In the 2025 Perinthalmanna municipal election, the UDF won 21 of 37 wards, ending LDF's control since 1995. Within UDF, 10 Muslim League, 5 Muslim League independents, 5 Congress, and 1 Congress rebel were elected. For LDF, 14 CPM and 2 Left independents won.

===Perinthalmanna Municipality election 2020===

| S.No. | Party name | Party symbol | Number of councillors |
|---|---|---|---|
| 01 | LDF |  | 17 |
| 02 | UDF |  | 09 |
| 03 | Independents |  | 08 |

==Law and order==
The municipality comes under the jurisdiction of the Perinthalmanna Police Station, which was formed on 1 September 1988. This police station is part of Perinthalmanna Subdivision under Malappuram police district. The station has the jurisdiction over the revenue villages of Perinthalmanna, Pathaikara, Angadipuram, Elamkulam, Aliparamba, Anamangad, Arakkuparamba, Thazhekode, and parts of Pulamantol and Valambur.

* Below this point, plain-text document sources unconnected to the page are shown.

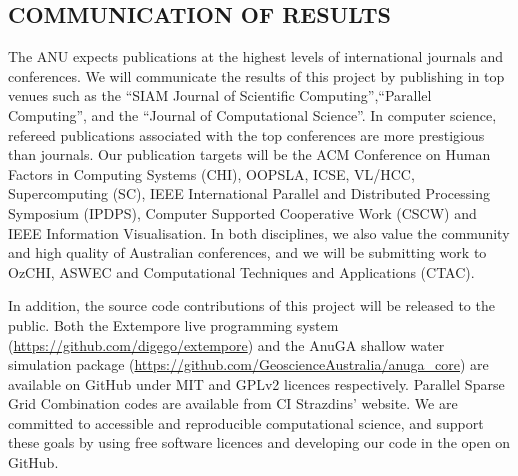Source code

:\subsection*{COMMUNICATION OF RESULTS}

The ANU expects publications at the highest levels of international
journals and conferences. We will communicate the results of this
project by publishing in top venues such as the ``SIAM Journal of
Scientific Computing'',``Parallel Computing'', and the ``Journal of
Computational Science''. In computer science, refereed publications
associated with the top conferences are more prestigious than
journals. Our publication targets will be the ACM Conference on Human
Factors in Computing Systems (CHI), OOPSLA, ICSE, VL/HCC,
Supercomputing (SC), IEEE International Parallel and Distributed
Processing Symposium (IPDPS), Computer Supported Cooperative Work
(CSCW) and IEEE Information Visualisation. In both disciplines, we
also value the community and high quality of Australian conferences,
and we will be submitting work to OzCHI, ASWEC and Computational
Techniques and Applications (CTAC).


In addition, the source code contributions of this project will be
released to the public. Both the Extempore live programming system
(\url{https://github.com/digego/extempore}) and the AnuGA shallow
water simulation package
(\url{https://github.com/GeoscienceAustralia/anuga_core}) are
available on GitHub under MIT and GPLv2 licences respectively.
Parallel Sparse Grid Combination codes are available from CI
Strazdins' website.  We are committed to accessible and reproducible
computational science, and support these goals by using free software
licences and developing our code in the open on GitHub.

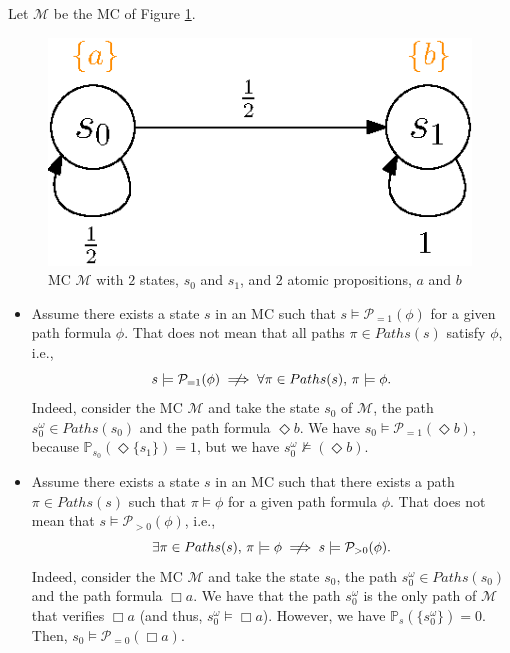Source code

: \begin{remark}
Let $\mathcal{M}$ be the MC of Figure \ref{pctlctl}.
\begin{figure}[h]
  \centering
  \includegraphics[width=0.25\linewidth]{resources/PCTL_CTL}
  \captionsetup{justification=centering}
  \caption{MC $\mathcal{M}$ with $2$ states, $s_0$ and $s_1$, and $2$ atomic propositions, $a$ and $b$}\label{pctlctl}
\end{figure}
\begin{itemize}
  \item Assume there exists a state $s$ in an MC such that $s \models \mathcal{P}_{=1}(\phi)$ for a given path formula $\phi$. That does not mean that all paths $\pi \in Paths(s)$ satisfy $\phi$, i.e.,
  \[s \models \mathcal{P}_{=1}(\phi) \centernot\implies \forall \pi \in Paths(s), \, \pi \models \phi.\]
  Indeed, consider the MC $\mathcal{M}$ and take the state $s_0$ of $\mathcal{M}$, the path $s_0^\omega \in Paths(s_0)$ and the path formula $\Diamond b$. We have $s_0 \models \mathcal{P}_{=1}(\Diamond b)$, because $\mathbb{P}_{s_0}(\Diamond \{s_1\})=1$, but we have $s_0^\omega \not \models (\Diamond b)$.

  \item Assume there exists a state $s$ in an MC such that there exists a path $\pi \in Paths(s)$ such that $\pi \models \phi$ for a given path formula $\phi$.
  That does not mean that $s \models \mathcal{P}_{> 0}(\phi)$, i.e.,
  \[
    \exists \pi \in Paths(s),\, \pi \models \phi \centernot\implies s \models \mathcal{P}_{>0} (\phi).
  \]
  Indeed, consider the MC $\mathcal{M}$ and take the state $s_0$, the path $s_0^\omega \in Paths(s_0)$ and the path formula $\Box a$. We have that the path $s_0^\omega$ is the only path of $\mathcal{M}$ that verifies $\Box a$ (and thus, $s_0^\omega \models \Box a$).
  However, we have $\mathbb{P}_s(\{s_0^\omega\})=0$. Then, $s_0 \models \mathcal{P}_{=0} (\Box a)$.
\end{itemize}
\end{remark}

The Perinthalmanna Police Station functions under an Inspector of Police designated as the Station House Officer (SHO). The station has Kerala Police personnel of various ranks, including SIs, ASIs, SCPOs, and CPOs, who perform various policing duties.

Perinthalmanna Municipality, Thazhekkode Grama Panchayat, Alipparamba Grama Panchayat, Elamkulam Grama Panchayat, and Angadippuram Grama Panchayat are included in the Perinthalmanna Police Station limit.

The border police stations are headquartered at Kolathur, Mankada, Melattur, Koppam, Nattukal and Cherpulassery.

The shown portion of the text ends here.